• _MATERIAL FOR THIS EXERCISE_:
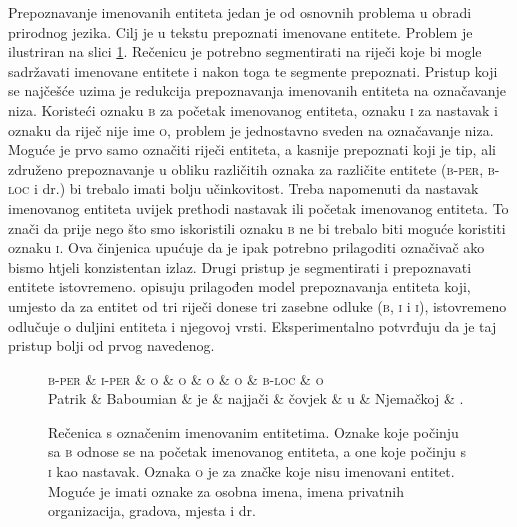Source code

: Prepoznavanje imenovanih entiteta  jedan je od
osnovnih problema u obradi prirodnog jezika. Cilj je u tekstu prepoznati
imenovane entitete. Problem je ilustriran na slici
\ref{fig:namedentityrecognition}. Rečenicu je potrebno segmentirati na riječi
koje bi mogle sadržavati imenovane entitete i nakon toga te segmente prepoznati.
Pristup koji se najčešće uzima je redukcija prepoznavanja imenovanih entiteta na
označavanje niza. Koristeći oznaku \textsc{b} za početak imenovanog entiteta,
oznaku \textsc{i} za nastavak i oznaku da riječ nije ime \textsc{o}, problem je
jednostavno sveden na označavanje niza. Moguće je prvo samo označiti riječi
entiteta, a kasnije prepoznati koji je tip, ali združeno prepoznavanje u obliku
različitih oznaka za različite entitete (\textsc{b-per}, \textsc{b-loc} i dr.)
bi trebalo imati bolju učinkovitost. Treba napomenuti da nastavak imenovanog
entiteta uvijek prethodi nastavak ili početak imenovanog entiteta. To znači da
prije nego što smo iskoristili oznaku \textsc{b} ne bi trebalo biti moguće
koristiti oznaku \textsc{i}. Ova činjenica upućuje da je ipak potrebno
prilagoditi označivač ako bismo htjeli konzistentan izlaz. Drugi pristup je
segmentirati i prepoznavati entitete istovremeno. \citet{sarawagi2004semi}
opisuju prilagođen model prepoznavanja entiteta koji, umjesto da za entitet od
tri riječi donese tri zasebne odluke (\textsc{b}, \textsc{i} i \textsc{i}),
istovremeno odlučuje o duljini entiteta i njegovoj vrsti. Eksperimentalno
potvrđuju da je taj pristup bolji od prvog navedenog.

\begin{figure}[H]
\centering
\begin{dependency}
\begin{deptext}
  \textsc{b-per} \& \textsc{i-per} \& \textsc{o} \& \textsc{o} \& \textsc{o} \& \textsc{o} \& \textsc{b-loc} \& \textsc{o} \\
  Patrik         \& Baboumian      \& je         \& najjači    \& čovjek     \& u          \& Njemačkoj      \& .          \\
\end{deptext}
\end{dependency}
\caption[Rečenica s označenim imenovanim entitetima.]{Rečenica s označenim
imenovanim entitetima. Oznake koje počinju sa \textsc{b} odnose se na početak
imenovanog entiteta, a one koje počinju s \textsc{i} kao nastavak. Oznaka
\textsc{o} je za značke koje nisu imenovani entitet. Moguće je imati oznake za
osobna imena, imena privatnih organizacija, gradova, mjesta i dr.}
\label{fig:namedentityrecognition}
\end{figure}


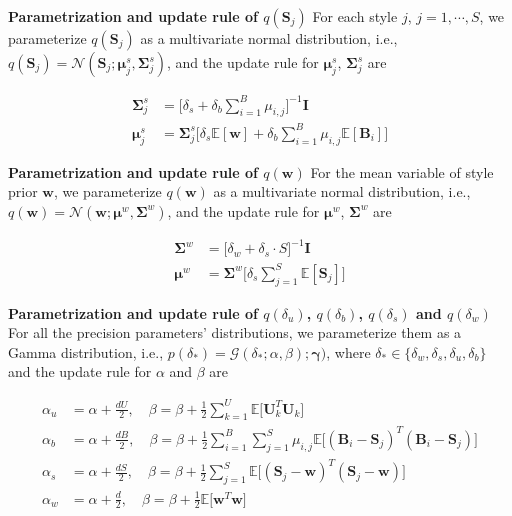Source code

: \noindent \textbf{Parametrization and update rule of $q(\mathbf{S}_j)$}
For each style $j$, $j = 1, \cdots, S$, we parameterize $q(\mathbf{S}_j)$ as a multivariate normal distribution, i.e., $q(\mathbf{S}_j) = \mathcal{N}(\mathbf{S}_j; \bm{\mu}^s_j, \bm{\Sigma}^s_j)$, and the update rule for $\bm{\mu}^s_j$, $\bm{\Sigma}^s_j$ are 

\begin{align}
\bm{\Sigma}^s_j & = \big[\delta_s+\delta_b\sum_{i=1}^{B}\mu_{i,j}\big]^{-1}\mathbf{I} \\ 
\bm{\mu}^s_j & = \bm{\Sigma}_j^{s}\Big[ \delta_s\mathbb{E}[\bm{w}]+\delta_b\sum_{i=1}^B\mu_{i,j}\mathbb{E}[\mathbf{B}_i] \Big]
\end{align}


\noindent \textbf{Parametrization and update rule of $q(\mathbf{w})$}
For the mean variable of style prior $\mathbf{w}$, we parameterize $q(\mathbf{w})$ as a multivariate normal distribution, i.e., $q(\mathbf{w}) = \mathcal{N}(\mathbf{w}; \bm{\mu}^w, \bm{\Sigma}^w)$, and the update rule for $\bm{\mu}^w$, $\bm{\Sigma}^w$ are 

\begin{align}
\bm{\Sigma}^w & = \big[\delta_w+\delta_s\cdot S\big]^{-1}\mathbf{I}\\ 
\bm{\mu}^w & = \bm{\Sigma}^w\Big[ \delta_s\sum_{j=1}^S\mathbb{E}[\mathbf{S}_j] \Big]
\end{align}



\noindent \textbf{Parametrization and update rule of $q(\delta_u)$, $q(\delta_b)$, $q(\delta_s)$ and $q(\delta_w)$}
For all the precision parameters' distributions, we parameterize them as a Gamma distribution, i.e., $p(\delta_*) = \mathcal{G}(\delta_*; \alpha, \beta); \mathbf{\gamma})$, where $\delta_* \in \{ \delta_w, \delta_s, \delta_u, \delta_b \}$ and the update rule for $\alpha$ and $\beta$ are 

\begin{align}
\alpha_u & = \alpha + \frac{dU}{2},\quad  \beta=\beta+\frac{1}{2}\sum_{k=1}^{U}\mathbb{E}\big[\mathbf{U}_k^T\mathbf{U}_k\big] \\ 
\alpha_b & = \alpha + \frac{dB}{2},\quad  \beta=\beta+\frac{1}{2}\sum_{i=1}^{B}\sum_{j=1}^{S}\mu_{i,j}\mathbb{E}\big[(\mathbf{B}_i-\mathbf{S}_j)^T(\mathbf{B}_i-\mathbf{S}_j)\big] \\
\alpha_s & = \alpha + \frac{dS}{2},\quad  \beta=\beta+\frac{1}{2}\sum_{j=1}^{S}\mathbb{E}\big[(\mathbf{S}_j-\mathbf{w})^T(\mathbf{S}_j-\mathbf{w})\big] \\
\alpha_w & = \alpha + \frac{d}{2},\quad  \beta=\beta+\frac{1}{2}\mathbb{E}\big[\mathbf{w}^T\mathbf{w}\big] \\
\end{align}


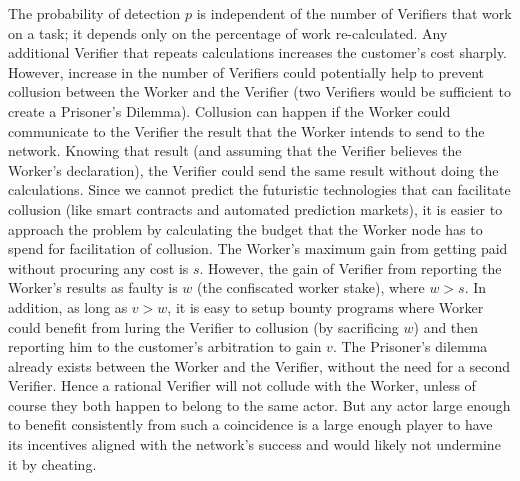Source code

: \documentclass{article}
\begin{document}
The probability of detection $p$ is independent of the number of Verifiers that work on a task; it depends only on the percentage of work re-calculated. Any additional Verifier that repeats calculations increases the customer's cost sharply. However, increase in the number of Verifiers could potentially help to prevent collusion between the Worker and the Verifier (two Verifiers would be sufficient to create a Prisoner's Dilemma). Collusion can happen if the Worker could communicate to the Verifier the result that the Worker intends to send to the network. Knowing that result (and assuming that the Verifier believes the Worker's declaration), the Verifier could send the same result without doing the calculations. Since we cannot predict the futuristic technologies that can facilitate collusion (like smart contracts and automated prediction markets), it is easier to approach the problem by calculating the budget that the Worker node has to spend for facilitation of collusion. The Worker's maximum gain from getting paid without procuring any cost is $s$. However, the gain of Verifier from reporting the Worker's results as faulty is $w$ (the confiscated worker stake), where $w>s$. In addition, as long as $v>w$, it is easy to setup bounty programs where Worker could benefit from luring the Verifier to collusion (by sacrificing $w$) and then reporting him to the customer's arbitration to gain $v$. The Prisoner's dilemma already exists between the Worker and the Verifier, without the need for a second Verifier. Hence a rational Verifier will not collude with the Worker, unless of course they both happen to belong to the same actor. But any actor large enough to benefit consistently from such a coincidence is a large enough player to have its incentives aligned with the network's success and would likely not undermine it by cheating.
\end{document}
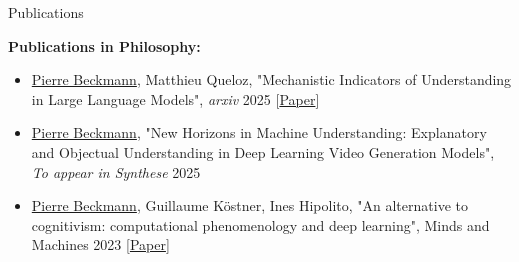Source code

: \documentclass[]{mcdowellcv}
\begin{document}
\begin{cvsection}{Publications}
    \begin{cvsubsection}{}{}{}
        
        \textbf{Publications in Philosophy:} \vspace{0.1cm}
        \begin{itemize}
            \item \underline{Pierre Beckmann}, Matthieu Queloz, "Mechanistic Indicators of Understanding in Large Language Models", \textit{arxiv} 2025 [\href{https://arxiv.org/abs/2507.08017}{Paper}]
        \end{itemize}
        \begin{itemize}
            \item \underline{Pierre Beckmann}, "New Horizons in Machine Understanding: Explanatory and Objectual Understanding in Deep Learning Video Generation Models", \textit{To appear in Synthese} 2025
        \end{itemize}
        \begin{itemize}
            \item \underline{Pierre Beckmann}, Guillaume Köstner, Ines Hipolito, "An alternative to cognitivism: computational phenomenology and deep learning", Minds and Machines 2023 [\href{https://link.springer.com/article/10.1007/s11023-023-09638-w}{Paper}]
        \end{itemize}
        


\end{cvsubsection}
\end{cvsection}
\end{document}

• _INSTRUCTIONS TO FOLLOW_: Above are the records. Print exactly, and only, the lines from the line with "Horizons in Machine" to the line with "Guillaume Köstner, Ines", both inclusive.

• _RESPONSE BOX_:
            \item \underline{Pierre Beckmann}, "New Horizons in Machine Understanding: Explanatory and Objectual Understanding in Deep Learning Video Generation Models", \textit{To appear in Synthese} 2025
        \end{itemize}
        \begin{itemize}
            \item \underline{Pierre Beckmann}, Guillaume Köstner, Ines Hipolito, "An alternative to cognitivism: computational phenomenology and deep learning", Minds and Machines 2023 [\href{https://link.springer.com/article/10.1007/s11023-023-09638-w}{Paper}]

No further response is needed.